Since Direct Recording Electronic voting machines first came into vogue in the U.S. in 2002, a team of cyber-academics (known as the Princeton Group) has been busy demonstrating how easy it is to hack these machines, to remind American citizens just how cyber-vulnerable the voting process is. From their first successful hack into a DRE 15 years ago, they surmised that it was just a matter of time until a cyber-attack occurred in a national election. This summer’s cyber-attack of the Democratic National Committee has shed light on how such events can potentially affect this, and future, elections. Given the apparent ease with which the attack occurred on the DNC, is there any real reason to believe the same cannot, or will not, occur in November?
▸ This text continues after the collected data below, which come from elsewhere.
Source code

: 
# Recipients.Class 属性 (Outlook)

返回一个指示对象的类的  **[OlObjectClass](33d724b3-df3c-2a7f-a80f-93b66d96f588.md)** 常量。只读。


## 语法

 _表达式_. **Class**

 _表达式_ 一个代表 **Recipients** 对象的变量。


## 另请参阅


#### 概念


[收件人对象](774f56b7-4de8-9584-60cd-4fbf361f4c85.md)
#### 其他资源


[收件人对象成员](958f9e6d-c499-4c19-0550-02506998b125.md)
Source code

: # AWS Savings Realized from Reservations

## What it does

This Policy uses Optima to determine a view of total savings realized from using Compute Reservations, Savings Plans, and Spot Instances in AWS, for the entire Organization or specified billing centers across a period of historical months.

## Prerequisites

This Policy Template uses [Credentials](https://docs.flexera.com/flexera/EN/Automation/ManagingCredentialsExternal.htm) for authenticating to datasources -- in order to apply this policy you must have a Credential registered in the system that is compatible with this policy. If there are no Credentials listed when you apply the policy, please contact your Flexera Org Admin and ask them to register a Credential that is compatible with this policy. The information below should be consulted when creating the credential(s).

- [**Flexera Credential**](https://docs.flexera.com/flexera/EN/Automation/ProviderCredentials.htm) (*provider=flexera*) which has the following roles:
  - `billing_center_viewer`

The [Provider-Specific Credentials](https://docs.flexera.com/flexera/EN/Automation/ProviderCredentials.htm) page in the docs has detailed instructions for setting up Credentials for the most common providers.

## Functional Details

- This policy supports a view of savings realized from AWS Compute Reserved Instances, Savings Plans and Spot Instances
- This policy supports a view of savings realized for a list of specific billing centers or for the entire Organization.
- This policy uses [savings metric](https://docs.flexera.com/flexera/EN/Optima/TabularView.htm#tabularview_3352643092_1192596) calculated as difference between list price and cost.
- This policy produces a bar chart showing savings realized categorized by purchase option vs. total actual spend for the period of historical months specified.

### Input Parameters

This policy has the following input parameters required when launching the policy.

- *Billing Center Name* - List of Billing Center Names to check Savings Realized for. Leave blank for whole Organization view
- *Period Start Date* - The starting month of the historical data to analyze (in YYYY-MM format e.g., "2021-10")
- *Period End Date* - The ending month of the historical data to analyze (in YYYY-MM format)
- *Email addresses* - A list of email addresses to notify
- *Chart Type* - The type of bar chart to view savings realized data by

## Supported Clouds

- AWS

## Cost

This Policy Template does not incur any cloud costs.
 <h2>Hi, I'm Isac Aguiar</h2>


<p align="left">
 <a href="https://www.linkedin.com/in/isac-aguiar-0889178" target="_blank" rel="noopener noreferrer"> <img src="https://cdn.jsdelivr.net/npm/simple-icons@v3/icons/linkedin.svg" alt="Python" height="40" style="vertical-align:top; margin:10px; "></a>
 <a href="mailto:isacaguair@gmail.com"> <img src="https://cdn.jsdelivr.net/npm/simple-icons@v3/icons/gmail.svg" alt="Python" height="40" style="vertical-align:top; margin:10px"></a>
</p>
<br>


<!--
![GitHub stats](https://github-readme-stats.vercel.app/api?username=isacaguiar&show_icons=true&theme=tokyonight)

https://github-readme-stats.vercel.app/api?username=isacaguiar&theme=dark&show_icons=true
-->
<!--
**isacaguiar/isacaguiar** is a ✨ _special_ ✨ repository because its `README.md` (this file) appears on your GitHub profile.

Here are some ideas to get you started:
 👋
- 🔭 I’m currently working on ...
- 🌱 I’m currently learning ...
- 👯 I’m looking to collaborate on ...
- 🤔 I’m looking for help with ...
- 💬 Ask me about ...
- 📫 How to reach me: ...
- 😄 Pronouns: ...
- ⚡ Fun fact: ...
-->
The DNC hack has certainly captured the attention of the government, with DHS Secretary Johnson acknowledging that the nation’s electoral system is indeed vulnerable, and that it has a long way to go achieve meaningful cyber security in the voting booth. To underscore the point, consider that the U.S. electoral system is not even governed by a national body, but rather each state. There are more than 8,000 separate electoral jurisdictions that are, in the end, governed by city, county and state governments. No offense to the election officials in these jurisdictions, but the vast majority are middle aged volunteers. Neither they, nor the institutions they represent, have meaningful orientation toward or experience in cyber security. Given this, and the absence of federal government oversight, it is clear that we are terribly vulnerable.
The Princeton Group’s message is simplistically clear: the latest generation of smart phones are more secure than DREs, and as a result, there are many critical areas in the vote gathering and counting process that are at risk. Although some voting district officials have commenced the process of becoming less reliant on DREs — replacing them with alternatives such as optical scanners — those DREs that remain are increasingly obsolete, with aging software and large cyber ‘holes’ that may be exploited. Hundreds of digital-only precincts remain, many in swing states, and they become less secure with each passing year.